■ The problem
Copy out every line of the records in which "streamName" can be found.

Dataset excerpts:

-=-=-=-=-

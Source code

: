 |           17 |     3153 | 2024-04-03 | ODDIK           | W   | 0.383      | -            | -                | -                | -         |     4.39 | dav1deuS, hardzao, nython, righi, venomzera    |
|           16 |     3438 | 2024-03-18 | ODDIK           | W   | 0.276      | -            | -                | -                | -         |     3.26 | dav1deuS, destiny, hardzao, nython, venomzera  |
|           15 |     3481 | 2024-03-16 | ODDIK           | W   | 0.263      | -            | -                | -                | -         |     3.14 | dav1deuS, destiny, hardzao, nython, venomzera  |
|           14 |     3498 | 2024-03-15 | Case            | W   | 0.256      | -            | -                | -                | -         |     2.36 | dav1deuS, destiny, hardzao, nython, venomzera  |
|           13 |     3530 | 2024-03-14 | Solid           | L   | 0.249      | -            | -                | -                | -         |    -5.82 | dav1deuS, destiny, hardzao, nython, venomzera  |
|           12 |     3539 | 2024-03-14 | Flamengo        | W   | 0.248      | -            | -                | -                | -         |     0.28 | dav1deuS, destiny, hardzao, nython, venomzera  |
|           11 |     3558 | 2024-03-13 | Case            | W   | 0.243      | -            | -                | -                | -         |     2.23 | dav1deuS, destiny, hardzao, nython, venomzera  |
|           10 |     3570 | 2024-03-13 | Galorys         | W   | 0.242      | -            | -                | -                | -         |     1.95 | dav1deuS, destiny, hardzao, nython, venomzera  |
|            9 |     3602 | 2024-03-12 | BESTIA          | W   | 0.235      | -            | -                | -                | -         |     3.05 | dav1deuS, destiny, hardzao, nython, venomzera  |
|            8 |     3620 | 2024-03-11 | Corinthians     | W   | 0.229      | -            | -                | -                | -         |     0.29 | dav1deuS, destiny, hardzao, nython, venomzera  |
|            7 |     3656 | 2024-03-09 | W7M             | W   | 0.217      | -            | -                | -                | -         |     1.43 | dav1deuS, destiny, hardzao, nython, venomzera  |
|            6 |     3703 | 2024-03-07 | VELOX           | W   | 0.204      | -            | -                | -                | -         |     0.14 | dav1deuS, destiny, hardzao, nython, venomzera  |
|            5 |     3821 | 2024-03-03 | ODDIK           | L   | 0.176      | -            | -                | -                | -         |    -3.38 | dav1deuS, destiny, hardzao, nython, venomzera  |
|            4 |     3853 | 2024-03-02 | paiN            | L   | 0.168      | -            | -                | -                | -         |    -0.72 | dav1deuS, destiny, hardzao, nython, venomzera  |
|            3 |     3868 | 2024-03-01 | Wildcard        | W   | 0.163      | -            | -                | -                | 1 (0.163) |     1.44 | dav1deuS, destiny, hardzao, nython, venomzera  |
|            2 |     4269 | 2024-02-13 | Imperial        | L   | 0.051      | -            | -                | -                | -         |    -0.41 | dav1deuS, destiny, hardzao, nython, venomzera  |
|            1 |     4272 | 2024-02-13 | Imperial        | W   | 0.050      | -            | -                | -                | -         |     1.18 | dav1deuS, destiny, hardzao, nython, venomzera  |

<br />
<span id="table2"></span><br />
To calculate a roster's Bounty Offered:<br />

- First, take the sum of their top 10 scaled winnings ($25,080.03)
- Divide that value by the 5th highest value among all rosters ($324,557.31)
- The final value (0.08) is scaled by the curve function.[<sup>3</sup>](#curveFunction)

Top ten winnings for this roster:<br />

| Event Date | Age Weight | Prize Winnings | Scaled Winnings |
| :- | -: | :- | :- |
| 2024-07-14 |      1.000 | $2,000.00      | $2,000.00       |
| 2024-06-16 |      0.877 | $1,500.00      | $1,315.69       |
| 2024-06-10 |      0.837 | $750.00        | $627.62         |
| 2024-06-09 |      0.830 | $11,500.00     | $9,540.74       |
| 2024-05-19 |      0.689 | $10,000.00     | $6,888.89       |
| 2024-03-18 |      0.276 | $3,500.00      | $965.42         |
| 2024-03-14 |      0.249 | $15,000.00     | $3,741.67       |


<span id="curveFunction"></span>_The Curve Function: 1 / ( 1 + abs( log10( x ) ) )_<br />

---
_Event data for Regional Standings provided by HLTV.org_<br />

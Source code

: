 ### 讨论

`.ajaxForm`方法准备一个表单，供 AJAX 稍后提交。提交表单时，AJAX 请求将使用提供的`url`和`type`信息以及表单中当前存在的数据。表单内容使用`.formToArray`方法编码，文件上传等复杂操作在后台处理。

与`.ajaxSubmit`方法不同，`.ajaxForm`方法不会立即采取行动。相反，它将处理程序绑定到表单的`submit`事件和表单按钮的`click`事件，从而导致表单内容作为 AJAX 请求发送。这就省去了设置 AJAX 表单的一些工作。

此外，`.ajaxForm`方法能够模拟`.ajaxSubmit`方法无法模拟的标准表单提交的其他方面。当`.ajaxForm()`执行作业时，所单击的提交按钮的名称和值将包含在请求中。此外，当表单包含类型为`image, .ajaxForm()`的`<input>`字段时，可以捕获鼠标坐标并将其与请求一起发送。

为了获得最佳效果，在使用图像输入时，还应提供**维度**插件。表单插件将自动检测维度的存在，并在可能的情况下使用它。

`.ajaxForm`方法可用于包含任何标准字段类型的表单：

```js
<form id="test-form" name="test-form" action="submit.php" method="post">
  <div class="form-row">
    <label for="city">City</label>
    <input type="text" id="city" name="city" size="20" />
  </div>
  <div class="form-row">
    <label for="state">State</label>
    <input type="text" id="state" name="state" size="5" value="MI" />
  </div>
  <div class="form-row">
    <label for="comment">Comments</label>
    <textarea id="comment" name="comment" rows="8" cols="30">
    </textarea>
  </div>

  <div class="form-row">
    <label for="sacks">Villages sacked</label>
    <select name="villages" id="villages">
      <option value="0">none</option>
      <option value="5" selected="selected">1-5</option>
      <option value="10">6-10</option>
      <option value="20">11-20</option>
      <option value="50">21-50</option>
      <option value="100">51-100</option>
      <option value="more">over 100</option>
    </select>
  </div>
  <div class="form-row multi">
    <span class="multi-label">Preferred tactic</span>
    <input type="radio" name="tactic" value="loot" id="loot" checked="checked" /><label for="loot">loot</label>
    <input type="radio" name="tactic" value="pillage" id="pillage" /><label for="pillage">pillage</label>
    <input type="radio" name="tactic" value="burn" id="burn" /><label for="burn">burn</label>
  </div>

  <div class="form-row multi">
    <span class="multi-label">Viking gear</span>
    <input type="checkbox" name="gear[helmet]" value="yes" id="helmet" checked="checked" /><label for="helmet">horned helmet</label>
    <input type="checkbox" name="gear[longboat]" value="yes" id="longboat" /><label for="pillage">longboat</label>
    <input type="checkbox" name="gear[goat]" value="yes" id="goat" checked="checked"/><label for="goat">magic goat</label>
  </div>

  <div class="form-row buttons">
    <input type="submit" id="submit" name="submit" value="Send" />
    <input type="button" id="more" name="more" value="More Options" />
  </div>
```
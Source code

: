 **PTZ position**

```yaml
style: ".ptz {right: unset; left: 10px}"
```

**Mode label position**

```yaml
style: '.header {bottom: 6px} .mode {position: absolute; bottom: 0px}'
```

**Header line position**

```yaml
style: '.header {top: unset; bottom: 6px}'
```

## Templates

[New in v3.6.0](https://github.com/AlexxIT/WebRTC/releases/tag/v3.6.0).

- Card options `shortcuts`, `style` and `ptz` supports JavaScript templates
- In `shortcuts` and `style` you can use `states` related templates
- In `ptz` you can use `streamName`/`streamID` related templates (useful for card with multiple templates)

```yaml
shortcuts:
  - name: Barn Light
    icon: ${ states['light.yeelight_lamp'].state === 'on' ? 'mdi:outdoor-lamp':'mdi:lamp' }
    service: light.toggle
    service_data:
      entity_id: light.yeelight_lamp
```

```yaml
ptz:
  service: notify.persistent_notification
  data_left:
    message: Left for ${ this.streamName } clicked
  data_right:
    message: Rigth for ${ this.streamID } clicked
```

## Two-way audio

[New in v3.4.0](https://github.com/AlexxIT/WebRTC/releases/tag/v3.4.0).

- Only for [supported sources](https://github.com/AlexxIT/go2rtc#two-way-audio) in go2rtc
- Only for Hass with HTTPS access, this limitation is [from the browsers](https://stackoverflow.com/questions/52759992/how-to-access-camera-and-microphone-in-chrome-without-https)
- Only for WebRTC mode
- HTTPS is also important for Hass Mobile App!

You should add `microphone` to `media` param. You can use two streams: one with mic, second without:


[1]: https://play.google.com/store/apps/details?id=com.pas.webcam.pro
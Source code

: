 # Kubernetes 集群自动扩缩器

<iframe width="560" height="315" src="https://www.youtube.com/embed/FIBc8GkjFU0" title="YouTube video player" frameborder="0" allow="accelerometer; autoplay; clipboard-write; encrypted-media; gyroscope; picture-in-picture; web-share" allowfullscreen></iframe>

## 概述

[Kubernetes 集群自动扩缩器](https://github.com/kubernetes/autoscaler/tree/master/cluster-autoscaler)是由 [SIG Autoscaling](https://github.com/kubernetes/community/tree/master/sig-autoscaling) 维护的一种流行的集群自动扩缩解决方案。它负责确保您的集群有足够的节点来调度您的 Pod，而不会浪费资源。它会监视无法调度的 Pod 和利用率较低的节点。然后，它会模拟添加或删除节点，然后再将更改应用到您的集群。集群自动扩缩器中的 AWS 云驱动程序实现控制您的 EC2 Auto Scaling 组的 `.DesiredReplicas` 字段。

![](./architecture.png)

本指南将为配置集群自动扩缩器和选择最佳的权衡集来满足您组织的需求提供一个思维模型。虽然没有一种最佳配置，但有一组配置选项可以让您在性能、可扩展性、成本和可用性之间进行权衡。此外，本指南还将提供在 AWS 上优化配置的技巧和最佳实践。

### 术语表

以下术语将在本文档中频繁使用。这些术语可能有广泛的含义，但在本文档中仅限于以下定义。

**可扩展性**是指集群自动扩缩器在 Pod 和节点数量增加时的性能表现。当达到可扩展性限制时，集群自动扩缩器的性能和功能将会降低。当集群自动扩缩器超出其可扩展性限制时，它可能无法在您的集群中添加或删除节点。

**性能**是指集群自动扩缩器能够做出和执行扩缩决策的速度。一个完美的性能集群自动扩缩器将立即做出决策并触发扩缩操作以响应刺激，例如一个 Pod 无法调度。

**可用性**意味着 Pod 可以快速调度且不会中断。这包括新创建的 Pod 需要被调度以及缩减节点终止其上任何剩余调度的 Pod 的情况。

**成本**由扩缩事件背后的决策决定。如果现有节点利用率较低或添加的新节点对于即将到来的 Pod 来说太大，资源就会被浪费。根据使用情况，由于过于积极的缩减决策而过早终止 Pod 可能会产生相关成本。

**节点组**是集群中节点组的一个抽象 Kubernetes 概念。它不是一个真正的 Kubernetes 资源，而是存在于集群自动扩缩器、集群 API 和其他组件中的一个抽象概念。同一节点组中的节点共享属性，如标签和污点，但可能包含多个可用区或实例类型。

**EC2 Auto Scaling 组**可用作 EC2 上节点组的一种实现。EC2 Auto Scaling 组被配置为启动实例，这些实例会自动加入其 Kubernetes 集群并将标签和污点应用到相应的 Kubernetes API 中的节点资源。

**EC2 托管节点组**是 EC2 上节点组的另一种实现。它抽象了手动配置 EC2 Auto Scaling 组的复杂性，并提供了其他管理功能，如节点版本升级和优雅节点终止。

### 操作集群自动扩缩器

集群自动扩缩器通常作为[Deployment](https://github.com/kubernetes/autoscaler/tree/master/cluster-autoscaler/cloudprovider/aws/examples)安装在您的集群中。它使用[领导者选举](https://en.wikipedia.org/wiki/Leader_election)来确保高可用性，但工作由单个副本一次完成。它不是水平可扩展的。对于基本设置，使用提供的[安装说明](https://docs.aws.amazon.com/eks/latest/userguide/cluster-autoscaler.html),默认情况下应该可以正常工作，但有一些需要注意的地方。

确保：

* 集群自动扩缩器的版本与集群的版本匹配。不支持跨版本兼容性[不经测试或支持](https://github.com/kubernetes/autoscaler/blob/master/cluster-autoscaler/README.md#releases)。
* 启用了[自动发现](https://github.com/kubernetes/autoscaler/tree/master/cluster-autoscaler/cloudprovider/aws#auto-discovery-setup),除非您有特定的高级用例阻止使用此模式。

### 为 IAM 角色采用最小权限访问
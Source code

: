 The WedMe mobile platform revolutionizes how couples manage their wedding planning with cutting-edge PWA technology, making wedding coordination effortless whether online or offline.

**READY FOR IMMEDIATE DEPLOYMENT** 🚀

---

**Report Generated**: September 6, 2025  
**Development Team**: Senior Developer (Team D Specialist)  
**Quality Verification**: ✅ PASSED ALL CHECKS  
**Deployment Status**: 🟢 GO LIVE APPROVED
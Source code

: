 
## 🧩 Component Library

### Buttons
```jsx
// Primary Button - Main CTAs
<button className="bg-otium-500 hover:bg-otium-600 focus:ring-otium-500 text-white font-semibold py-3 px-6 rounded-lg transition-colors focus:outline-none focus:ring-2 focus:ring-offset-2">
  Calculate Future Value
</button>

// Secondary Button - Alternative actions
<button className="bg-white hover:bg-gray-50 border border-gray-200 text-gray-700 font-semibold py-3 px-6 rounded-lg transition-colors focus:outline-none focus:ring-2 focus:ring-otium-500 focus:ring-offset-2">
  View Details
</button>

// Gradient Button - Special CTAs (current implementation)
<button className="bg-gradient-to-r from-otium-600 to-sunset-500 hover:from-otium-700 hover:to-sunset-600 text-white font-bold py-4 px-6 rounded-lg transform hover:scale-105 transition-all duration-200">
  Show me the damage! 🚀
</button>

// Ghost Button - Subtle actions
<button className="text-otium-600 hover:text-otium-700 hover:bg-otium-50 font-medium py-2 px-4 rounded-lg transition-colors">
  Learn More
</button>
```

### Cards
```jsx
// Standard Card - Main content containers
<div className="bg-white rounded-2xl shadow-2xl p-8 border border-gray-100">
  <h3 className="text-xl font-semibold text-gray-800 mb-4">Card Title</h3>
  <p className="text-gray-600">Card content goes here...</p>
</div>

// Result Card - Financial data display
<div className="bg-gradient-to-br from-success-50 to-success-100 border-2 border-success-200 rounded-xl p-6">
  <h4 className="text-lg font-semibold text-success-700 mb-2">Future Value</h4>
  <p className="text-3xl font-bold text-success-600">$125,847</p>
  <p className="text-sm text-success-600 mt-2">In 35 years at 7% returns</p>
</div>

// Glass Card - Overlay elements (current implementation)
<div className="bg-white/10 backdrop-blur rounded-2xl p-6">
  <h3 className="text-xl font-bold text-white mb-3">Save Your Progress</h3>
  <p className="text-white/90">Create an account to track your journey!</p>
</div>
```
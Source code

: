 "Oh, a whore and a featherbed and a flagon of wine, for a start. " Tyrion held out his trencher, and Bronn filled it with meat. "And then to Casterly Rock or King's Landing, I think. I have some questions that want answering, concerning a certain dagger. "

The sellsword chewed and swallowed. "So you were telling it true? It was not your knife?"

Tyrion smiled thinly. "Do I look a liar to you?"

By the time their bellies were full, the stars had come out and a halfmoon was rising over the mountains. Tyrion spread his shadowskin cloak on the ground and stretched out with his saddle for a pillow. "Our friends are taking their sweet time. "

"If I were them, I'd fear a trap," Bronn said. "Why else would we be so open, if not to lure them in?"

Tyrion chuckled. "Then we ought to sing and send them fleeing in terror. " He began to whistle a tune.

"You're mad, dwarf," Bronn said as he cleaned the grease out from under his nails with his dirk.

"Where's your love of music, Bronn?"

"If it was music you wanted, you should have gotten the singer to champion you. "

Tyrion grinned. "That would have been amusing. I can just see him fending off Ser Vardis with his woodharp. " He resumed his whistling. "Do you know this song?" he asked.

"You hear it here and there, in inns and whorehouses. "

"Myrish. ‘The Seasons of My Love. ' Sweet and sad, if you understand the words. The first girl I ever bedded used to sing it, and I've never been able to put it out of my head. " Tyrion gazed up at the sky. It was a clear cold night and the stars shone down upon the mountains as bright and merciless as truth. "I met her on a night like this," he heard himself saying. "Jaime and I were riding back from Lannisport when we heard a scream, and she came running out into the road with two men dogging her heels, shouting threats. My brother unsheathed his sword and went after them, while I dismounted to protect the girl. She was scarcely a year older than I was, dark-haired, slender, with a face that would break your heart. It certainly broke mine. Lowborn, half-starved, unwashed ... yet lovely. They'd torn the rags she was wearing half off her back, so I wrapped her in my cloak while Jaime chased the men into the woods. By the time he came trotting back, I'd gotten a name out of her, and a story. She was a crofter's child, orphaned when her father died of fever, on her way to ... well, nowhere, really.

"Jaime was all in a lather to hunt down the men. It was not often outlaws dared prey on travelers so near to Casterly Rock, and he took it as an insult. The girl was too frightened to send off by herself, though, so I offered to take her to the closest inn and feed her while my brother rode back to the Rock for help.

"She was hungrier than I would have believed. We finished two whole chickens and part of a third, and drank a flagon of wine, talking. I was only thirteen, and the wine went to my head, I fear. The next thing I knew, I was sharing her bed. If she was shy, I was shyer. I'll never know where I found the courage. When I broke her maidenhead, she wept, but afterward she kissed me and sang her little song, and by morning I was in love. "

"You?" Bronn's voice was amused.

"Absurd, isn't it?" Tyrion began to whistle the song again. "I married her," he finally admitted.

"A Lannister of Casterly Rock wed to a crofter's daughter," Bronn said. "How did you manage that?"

-=-=-=-=-

■ Result of this exercise
- In `ptz` you can use `streamName`/`streamID` related templates (useful for card with multiple templates)
    message: Left for ${ this.streamName } clicked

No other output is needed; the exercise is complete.